» **Task requirements**
Write out every entry exactly as it stands.

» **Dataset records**
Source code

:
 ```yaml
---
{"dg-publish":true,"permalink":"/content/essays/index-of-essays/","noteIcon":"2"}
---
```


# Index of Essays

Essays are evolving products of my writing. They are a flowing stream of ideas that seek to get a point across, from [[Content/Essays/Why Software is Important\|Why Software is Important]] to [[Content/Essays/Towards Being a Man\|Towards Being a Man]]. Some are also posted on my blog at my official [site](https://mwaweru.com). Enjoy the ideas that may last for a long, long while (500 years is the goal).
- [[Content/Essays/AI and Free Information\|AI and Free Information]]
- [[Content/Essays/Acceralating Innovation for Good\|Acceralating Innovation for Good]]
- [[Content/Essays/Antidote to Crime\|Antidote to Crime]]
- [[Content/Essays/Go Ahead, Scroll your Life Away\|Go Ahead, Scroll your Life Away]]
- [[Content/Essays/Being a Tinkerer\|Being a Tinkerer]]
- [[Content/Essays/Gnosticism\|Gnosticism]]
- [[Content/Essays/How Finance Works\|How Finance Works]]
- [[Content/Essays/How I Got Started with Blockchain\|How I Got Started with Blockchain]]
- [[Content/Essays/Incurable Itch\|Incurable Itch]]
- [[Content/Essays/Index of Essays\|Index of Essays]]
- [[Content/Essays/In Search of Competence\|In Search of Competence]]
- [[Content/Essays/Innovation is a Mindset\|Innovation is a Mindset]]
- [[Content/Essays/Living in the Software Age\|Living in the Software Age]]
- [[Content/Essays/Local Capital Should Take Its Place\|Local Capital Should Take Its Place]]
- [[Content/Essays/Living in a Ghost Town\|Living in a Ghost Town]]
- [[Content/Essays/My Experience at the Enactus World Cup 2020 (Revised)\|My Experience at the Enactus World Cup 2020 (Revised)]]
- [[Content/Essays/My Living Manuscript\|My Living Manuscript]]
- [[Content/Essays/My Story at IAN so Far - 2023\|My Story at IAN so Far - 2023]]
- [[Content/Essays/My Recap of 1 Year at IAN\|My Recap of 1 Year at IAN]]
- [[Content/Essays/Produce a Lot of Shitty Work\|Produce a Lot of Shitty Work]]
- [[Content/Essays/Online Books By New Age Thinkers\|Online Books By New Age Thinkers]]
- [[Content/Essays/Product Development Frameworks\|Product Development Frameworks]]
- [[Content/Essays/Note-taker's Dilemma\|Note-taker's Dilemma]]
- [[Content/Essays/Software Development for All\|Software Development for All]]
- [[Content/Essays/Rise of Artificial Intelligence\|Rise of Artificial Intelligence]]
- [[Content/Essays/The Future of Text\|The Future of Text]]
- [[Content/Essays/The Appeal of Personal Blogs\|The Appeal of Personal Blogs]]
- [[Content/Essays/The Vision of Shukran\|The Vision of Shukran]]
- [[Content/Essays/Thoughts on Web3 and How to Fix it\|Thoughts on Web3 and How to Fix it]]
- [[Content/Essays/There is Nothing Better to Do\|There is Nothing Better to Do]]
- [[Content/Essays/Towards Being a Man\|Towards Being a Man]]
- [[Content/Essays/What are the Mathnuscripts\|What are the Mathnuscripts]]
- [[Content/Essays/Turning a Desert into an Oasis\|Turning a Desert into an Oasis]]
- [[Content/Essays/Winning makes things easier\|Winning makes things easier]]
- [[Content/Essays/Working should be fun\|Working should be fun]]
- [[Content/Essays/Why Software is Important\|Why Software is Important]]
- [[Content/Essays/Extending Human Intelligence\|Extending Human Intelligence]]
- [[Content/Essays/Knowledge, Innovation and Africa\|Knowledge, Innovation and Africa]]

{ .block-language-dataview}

» **Solved problem**
Source code

:
 ```yaml
---
{"dg-publish":true,"permalink":"/content/essays/index-of-essays/","noteIcon":"2"}
---
```


# Index of Essays

Essays are evolving products of my writing. They are a flowing stream of ideas that seek to get a point across, from [[Content/Essays/Why Software is Important\|Why Software is Important]] to [[Content/Essays/Towards Being a Man\|Towards Being a Man]]. Some are also posted on my blog at my official [site](https://mwaweru.com). Enjoy the ideas that may last for a long, long while (500 years is the goal).
- [[Content/Essays/AI and Free Information\|AI and Free Information]]
- [[Content/Essays/Acceralating Innovation for Good\|Acceralating Innovation for Good]]
- [[Content/Essays/Antidote to Crime\|Antidote to Crime]]
- [[Content/Essays/Go Ahead, Scroll your Life Away\|Go Ahead, Scroll your Life Away]]
- [[Content/Essays/Being a Tinkerer\|Being a Tinkerer]]
- [[Content/Essays/Gnosticism\|Gnosticism]]
- [[Content/Essays/How Finance Works\|How Finance Works]]
- [[Content/Essays/How I Got Started with Blockchain\|How I Got Started with Blockchain]]
- [[Content/Essays/Incurable Itch\|Incurable Itch]]
- [[Content/Essays/Index of Essays\|Index of Essays]]
- [[Content/Essays/In Search of Competence\|In Search of Competence]]
- [[Content/Essays/Innovation is a Mindset\|Innovation is a Mindset]]
- [[Content/Essays/Living in the Software Age\|Living in the Software Age]]
- [[Content/Essays/Local Capital Should Take Its Place\|Local Capital Should Take Its Place]]
- [[Content/Essays/Living in a Ghost Town\|Living in a Ghost Town]]
- [[Content/Essays/My Experience at the Enactus World Cup 2020 (Revised)\|My Experience at the Enactus World Cup 2020 (Revised)]]
- [[Content/Essays/My Living Manuscript\|My Living Manuscript]]
- [[Content/Essays/My Story at IAN so Far - 2023\|My Story at IAN so Far - 2023]]
- [[Content/Essays/My Recap of 1 Year at IAN\|My Recap of 1 Year at IAN]]
- [[Content/Essays/Produce a Lot of Shitty Work\|Produce a Lot of Shitty Work]]
- [[Content/Essays/Online Books By New Age Thinkers\|Online Books By New Age Thinkers]]
- [[Content/Essays/Product Development Frameworks\|Product Development Frameworks]]
- [[Content/Essays/Note-taker's Dilemma\|Note-taker's Dilemma]]
- [[Content/Essays/Software Development for All\|Software Development for All]]
- [[Content/Essays/Rise of Artificial Intelligence\|Rise of Artificial Intelligence]]
- [[Content/Essays/The Future of Text\|The Future of Text]]
- [[Content/Essays/The Appeal of Personal Blogs\|The Appeal of Personal Blogs]]
- [[Content/Essays/The Vision of Shukran\|The Vision of Shukran]]
- [[Content/Essays/Thoughts on Web3 and How to Fix it\|Thoughts on Web3 and How to Fix it]]
- [[Content/Essays/There is Nothing Better to Do\|There is Nothing Better to Do]]
- [[Content/Essays/Towards Being a Man\|Towards Being a Man]]
- [[Content/Essays/What are the Mathnuscripts\|What are the Mathnuscripts]]
- [[Content/Essays/Turning a Desert into an Oasis\|Turning a Desert into an Oasis]]
- [[Content/Essays/Winning makes things easier\|Winning makes things easier]]
- [[Content/Essays/Working should be fun\|Working should be fun]]
- [[Content/Essays/Why Software is Important\|Why Software is Important]]
- [[Content/Essays/Extending Human Intelligence\|Extending Human Intelligence]]
- [[Content/Essays/Knowledge, Innovation and Africa\|Knowledge, Innovation and Africa]]

{ .block-language-dataview}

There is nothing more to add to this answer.